“Humildade e obediência”

São as qualidades mais importantes num jesuíta, diz o Irmão José Ribeiro Meijinhos que fez em outubro 70 anos na Companhia de Jesus. Uma entrevista de vida feita pelos padres e noviços da sua comunidade, no Noviciado, em Cernache.

São as qualidades mais importantes num jesuíta, diz o Irmão José Ribeiro Meijinhos que fez em outubro 70 anos na Companhia de Jesus. Uma entrevista de vida feita pelos padres e noviços da sua comunidade, no Noviciado, em Cernache.

P. Miguel Gonçalves Ferreira: Irmão Zé, o que o trouxe à Companhia? Como foram os tempos de formação? 

Uns rapazes da minha aldeia foram para Lisboa trabalhar, mas a mim não me deixaram. Então fui para Guimarães (Seminário de Santa Marinha da Costa), para o Colégio Apostólico, convencido por uma tia e por um irmão jesuíta, o Ir. Silvino, que também era da minha terra. Depois, no Colégio Apostólico fui gostando das práticas (sermões) dos padres e principalmente da vida de entrega, sacrifício e trabalho. Também gostava dos jogos de vólei e da vida com os outros postulantes. Foi natural entrar para o noviciado. Entrei para irmão coadjutor, que nesses tempos significava tratar das lides das casas dos padres jesuítas. Fui começando a aprender para ser cozinheiro, mas passei logo para o ofício de sapateiro e depois para ajudante no refeitório. Depois do incêndio do noviciado da Costa (em 1951), fomos para Soutelo e comecei a trabalhar como sapateiro. Também ajudava com as eletricidades e cortava cabelos. Fiquei em Soutelo uns anos, onde fiz os últimos votos. Até que pedi para ir para as missões, para Moçambique, animado por alguns irmãos e padres. Ainda passei pela comunidade da Faculdade de Filosofia, em Braga. Depois estive uns meses em Lisboa (na antiga comunidade da Rua da Lapa) e em Évora, para substituir um outro irmão, antes de ir para África.

P. Belchior: O que guardou da sua experiência em África?

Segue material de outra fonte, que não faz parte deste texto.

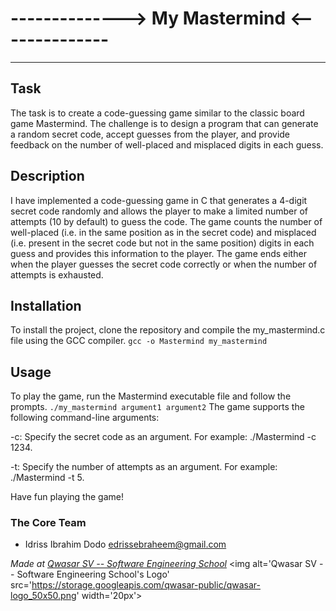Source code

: # --------------> My Mastermind <--------------
***

## Task
The task is to create a code-guessing game similar to the classic board game Mastermind.
The challenge is to design a program that can generate a random secret code,
accept guesses from the player, and provide feedback on the number of well-placed and misplaced
digits in each guess.

## Description
I have implemented a code-guessing game in C that generates a 4-digit secret code randomly and allows
the player to make a limited number of attempts (10 by default) to guess the code.
The game counts the number of well-placed (i.e. in the same position as in the secret code)
and misplaced (i.e. present in the secret code but not in the same position) digits in each guess
and provides this information to the player. The game ends either when the player guesses the secret code
correctly or when the number of attempts is exhausted.

## Installation
To install the project, clone the repository and compile the my_mastermind.c file using the GCC compiler.
```gcc -o Mastermind my_mastermind```

## Usage
To play the game, run the Mastermind executable file and follow the prompts.
```./my_mastermind argument1 argument2```
The game supports the following command-line arguments:

-c: Specify the secret code as an argument. For example: ./Mastermind -c 1234.

-t: Specify the number of attempts as an argument. For example: ./Mastermind -t 5.

Have fun playing the game!

### The Core Team
* Idriss Ibrahim Dodo <edrissebraheem@gmail.com>


<span><i>Made at <a href='https://qwasar.io'>Qwasar SV -- Software Engineering School</a></i></span>
<span><img alt='Qwasar SV -- Software Engineering School's Logo' src='https://storage.googleapis.com/qwasar-public/qwasar-logo_50x50.png' width='20px'></span>
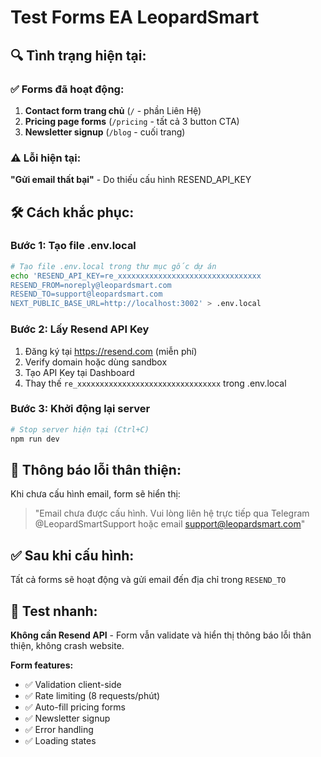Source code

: # Test Forms EA LeopardSmart

## 🔍 Tình trạng hiện tại:

### ✅ Forms đã hoạt động:

1. **Contact form trang chủ** (`/` - phần Liên Hệ)
2. **Pricing page forms** (`/pricing` - tất cả 3 button CTA)  
3. **Newsletter signup** (`/blog` - cuối trang)

### ⚠️ Lỗi hiện tại:

**"Gửi email thất bại"** - Do thiếu cấu hình RESEND_API_KEY

## 🛠️ Cách khắc phục:

### Bước 1: Tạo file .env.local
```bash
# Tạo file .env.local trong thư mục gốc dự án
echo 'RESEND_API_KEY=re_xxxxxxxxxxxxxxxxxxxxxxxxxxxxxxxx
RESEND_FROM=noreply@leopardsmart.com  
RESEND_TO=support@leopardsmart.com
NEXT_PUBLIC_BASE_URL=http://localhost:3002' > .env.local
```

### Bước 2: Lấy Resend API Key
1. Đăng ký tại https://resend.com (miễn phí)
2. Verify domain hoặc dùng sandbox
3. Tạo API Key tại Dashboard
4. Thay thế `re_xxxxxxxxxxxxxxxxxxxxxxxxxxxxxxxx` trong .env.local

### Bước 3: Khởi động lại server
```bash
# Stop server hiện tại (Ctrl+C)
npm run dev
```

## 📧 Thông báo lỗi thân thiện:

Khi chưa cấu hình email, form sẽ hiển thị:
> "Email chưa được cấu hình. Vui lòng liên hệ trực tiếp qua Telegram @LeopardSmartSupport hoặc email support@leopardsmart.com"

## ✅ Sau khi cấu hình:

Tất cả forms sẽ hoạt động và gửi email đến địa chỉ trong `RESEND_TO`

## 🧪 Test nhanh:

**Không cần Resend API** - Form vẫn validate và hiển thị thông báo lỗi thân thiện, không crash website.

**Form features:**
- ✅ Validation client-side
- ✅ Rate limiting (8 requests/phút)  
- ✅ Auto-fill pricing forms
- ✅ Newsletter signup
- ✅ Error handling
- ✅ Loading states





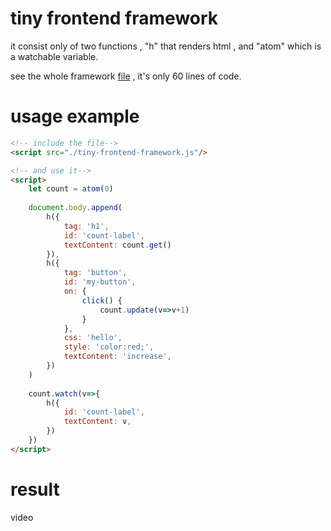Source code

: # tiny frontend framework
it consist only of two functions , "h" that renders html , and "atom" which is a watchable variable. 

see the whole framework [file](https://github.com/babak-karimi-asl/tiny-frontend-framework/blob/main/tiny-frontend-framework.js) , it's only 60 lines of code.

# usage example
```html
<!-- include the file-->
<script src="./tiny-frontend-framework.js"/>

<!-- and use it-->
<script>
    let count = atom(0)
    
    document.body.append(
        h({
            tag: 'h1',
            id: 'count-label',
            textContent: count.get()
        }),
        h({
            tag: 'button',
            id: 'my-button',
            on: {
                click() {
                    count.update(v=>v+1)
                }
            },
            css: 'hello',
            style: 'color:red;',
            textContent: 'increase',
        })
    )
    
    count.watch(v=>{
        h({
            id: 'count-label',
            textContent: v,
        })
    })
</script>

```
# result
video
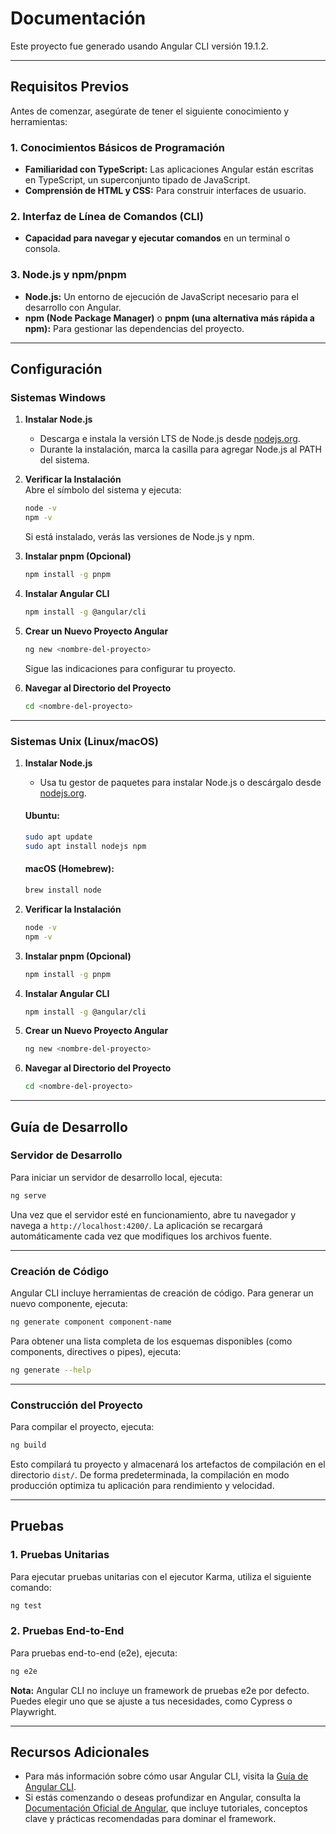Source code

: # Documentación

Este proyecto fue generado usando Angular CLI versión 19.1.2.

---

## Requisitos Previos

Antes de comenzar, asegúrate de tener el siguiente conocimiento y herramientas:

### 1. Conocimientos Básicos de Programación
- **Familiaridad con TypeScript:** Las aplicaciones Angular están escritas en TypeScript, un superconjunto tipado de JavaScript.  
- **Comprensión de HTML y CSS:** Para construir interfaces de usuario.

### 2. Interfaz de Línea de Comandos (CLI)
- **Capacidad para navegar y ejecutar comandos** en un terminal o consola.

### 3. Node.js y npm/pnpm
- **Node.js:** Un entorno de ejecución de JavaScript necesario para el desarrollo con Angular.  
- **npm (Node Package Manager)** o **pnpm (una alternativa más rápida a npm):** Para gestionar las dependencias del proyecto.

---

## Configuración

### Sistemas Windows
1. **Instalar Node.js**  
   - Descarga e instala la versión LTS de Node.js desde [nodejs.org](https://nodejs.org).  
   - Durante la instalación, marca la casilla para agregar Node.js al PATH del sistema.

2. **Verificar la Instalación**  
   Abre el símbolo del sistema y ejecuta:  
   ```bash
   node -v
   npm -v
   ```  
   Si está instalado, verás las versiones de Node.js y npm.

3. **Instalar pnpm (Opcional)**  
   ```bash
   npm install -g pnpm
   ```

4. **Instalar Angular CLI**  
   ```bash
   npm install -g @angular/cli
   ```

5. **Crear un Nuevo Proyecto Angular**  
   ```bash
   ng new <nombre-del-proyecto>
   ```  
   Sigue las indicaciones para configurar tu proyecto.

6. **Navegar al Directorio del Proyecto**  
   ```bash
   cd <nombre-del-proyecto>
   ```

---

### Sistemas Unix (Linux/macOS)
1. **Instalar Node.js**  
   - Usa tu gestor de paquetes para instalar Node.js o descárgalo desde [nodejs.org](https://nodejs.org).  

   #### Ubuntu:
   ```bash
   sudo apt update
   sudo apt install nodejs npm
   ```  

   #### macOS (Homebrew):
   ```bash
   brew install node
   ```

2. **Verificar la Instalación**  
   ```bash
   node -v
   npm -v
   ```  

3. **Instalar pnpm (Opcional)**  
   ```bash
   npm install -g pnpm
   ```

4. **Instalar Angular CLI**  
   ```bash
   npm install -g @angular/cli
   ```

5. **Crear un Nuevo Proyecto Angular**  
   ```bash
   ng new <nombre-del-proyecto>
   ```  

6. **Navegar al Directorio del Proyecto**  
   ```bash
   cd <nombre-del-proyecto>
   ```

---

## Guía de Desarrollo

### Servidor de Desarrollo
Para iniciar un servidor de desarrollo local, ejecuta:  
```bash
ng serve
```  
Una vez que el servidor esté en funcionamiento, abre tu navegador y navega a `http://localhost:4200/`. La aplicación se recargará automáticamente cada vez que modifiques los archivos fuente.

---

### Creación de Código
Angular CLI incluye herramientas de creación de código. Para generar un nuevo componente, ejecuta:  
```bash
ng generate component component-name
```  
Para obtener una lista completa de los esquemas disponibles (como components, directives o pipes), ejecuta:  
```bash
ng generate --help
```

---

### Construcción del Proyecto
Para compilar el proyecto, ejecuta:  
```bash
ng build
```  
Esto compilará tu proyecto y almacenará los artefactos de compilación en el directorio `dist/`. De forma predeterminada, la compilación en modo producción optimiza tu aplicación para rendimiento y velocidad.

---

## Pruebas

### 1. Pruebas Unitarias
Para ejecutar pruebas unitarias con el ejecutor Karma, utiliza el siguiente comando:  
```bash
ng test
```

### 2. Pruebas End-to-End
Para pruebas end-to-end (e2e), ejecuta:  
```bash
ng e2e
```  
**Nota:** Angular CLI no incluye un framework de pruebas e2e por defecto. Puedes elegir uno que se ajuste a tus necesidades, como Cypress o Playwright.

---

## Recursos Adicionales
- Para más información sobre cómo usar Angular CLI, visita la [Guía de Angular CLI](https://angular.dev/tools/cli).
- Si estás comenzando o deseas profundizar en Angular, consulta la [Documentación Oficial de Angular](https://angular.dev/overview), que incluye tutoriales, conceptos clave y prácticas recomendadas para dominar el framework.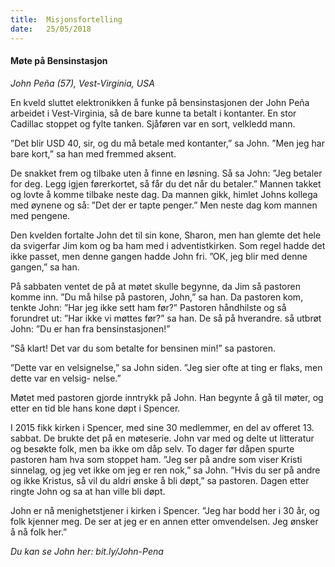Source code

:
 ```yaml
---
title:  Misjonsfortelling
date:   25/05/2018
---
```


#### Møte på Bensinstasjon 

*John Peña (57), Vest-Virginia, USA*

En kveld sluttet elektronikken å funke på bensinstasjonen der John Peña arbeidet i Vest-Virginia, så de bare kunne ta betalt i kontanter. En stor Cadillac stoppet og fylte tanken. Sjåføren var en sort, velkledd mann.

”Det blir USD 40, sir, og du må betale med kontanter,” sa John. ”Men jeg har bare kort,” sa han med fremmed aksent.

De snakket frem og tilbake uten å finne en løsning. Så sa John: ”Jeg betaler for deg. Legg igjen førerkortet, så får du det når du betaler.” Mannen takket og lovte å komme tilbake neste dag. Da mannen gikk, himlet Johns kollega med øynene og så: ”Det der er tapte penger.” Men neste dag kom mannen med pengene.

Den kvelden fortalte John det til sin kone, Sharon, men han glemte det hele da svigerfar Jim kom og ba ham med i adventistkirken. Som regel hadde det ikke passet, men denne gangen hadde John fri. ”OK, jeg blir med denne gangen,” sa han.

På sabbaten ventet de på at møtet skulle begynne, da Jim så pastoren komme inn. ”Du må hilse på pastoren, John,” sa han. Da pastoren kom, tenkte John: ”Har jeg ikke sett ham før?” Pastoren håndhilste og så forundret ut: ”Har ikke vi møttes før?” sa han. De så på hverandre. så utbrøt John: ”Du er han fra bensinstasjonen!”

”Så klart! Det var du som betalte for bensinen min!” sa pastoren.

”Dette var en velsignelse,” sa John siden. ”Jeg sier ofte at ting er flaks, men dette var en velsig- nelse.”

Møtet med pastoren gjorde inntrykk på John. Han begynte å gå til møter, og etter en tid ble hans kone døpt i Spencer.

I 2015 fikk kirken i Spencer, med sine 30 medlemmer, en del av offeret 13. sabbat. De brukte det på en møteserie. John var med og delte ut litteratur og besøkte folk, men ba ikke om dåp selv. To dager før dåpen spurte pastoren ham hva som stoppet ham. ”Jeg ser på andre som viser Kristi sinnelag, og jeg vet ikke om jeg er ren nok,” sa John. ”Hvis du ser på andre og ikke Kristus, så vil du aldri ønske å bli døpt,” sa pastoren. Dagen etter ringte John og sa at han ville bli døpt.

John er nå menighetstjener i kirken i Spencer. ”Jeg har bodd her i 30 år, og folk kjenner meg. De ser at jeg er en annen etter omvendelsen. Jeg ønsker å nå folk her.”

*Du kan se John her: bit.ly/John-Pena*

Estive 11 anos em Moçambique, entre 65 e 76. No primeiro ano trabalhei na residência universitária dos jesuítas em Lourenço Marques, hoje Maputo. Depois fui para a Beira, trabalhar na paróquia de Nossa Senhora de Fátima. Cuidava da casa, das compras para a comunidade, dava catequese. Mas onde me senti mais realizado foi na missão de Zobue (no noroeste de Moçambique, na fronteira com o Malawi). Tinha uma missão no Seminário que me dava muita liberdade e podia tomar decisões. Por exemplo: ia muitas vezes a Tete (cidade a 120 km de Zobue) vender a hortaliça que cultivávamos a uma senhora. Com o que ela pagava, eu ia fazer as compras para o seminário que tinha 120 pessoas a viver. Tinha independência e responsabilidade para fazer tudo por mim, esclarecido. Também fiz muitos amigos em África. Foram bons anos, mas tivemos de sair com a independência de Moçambique, em 1976.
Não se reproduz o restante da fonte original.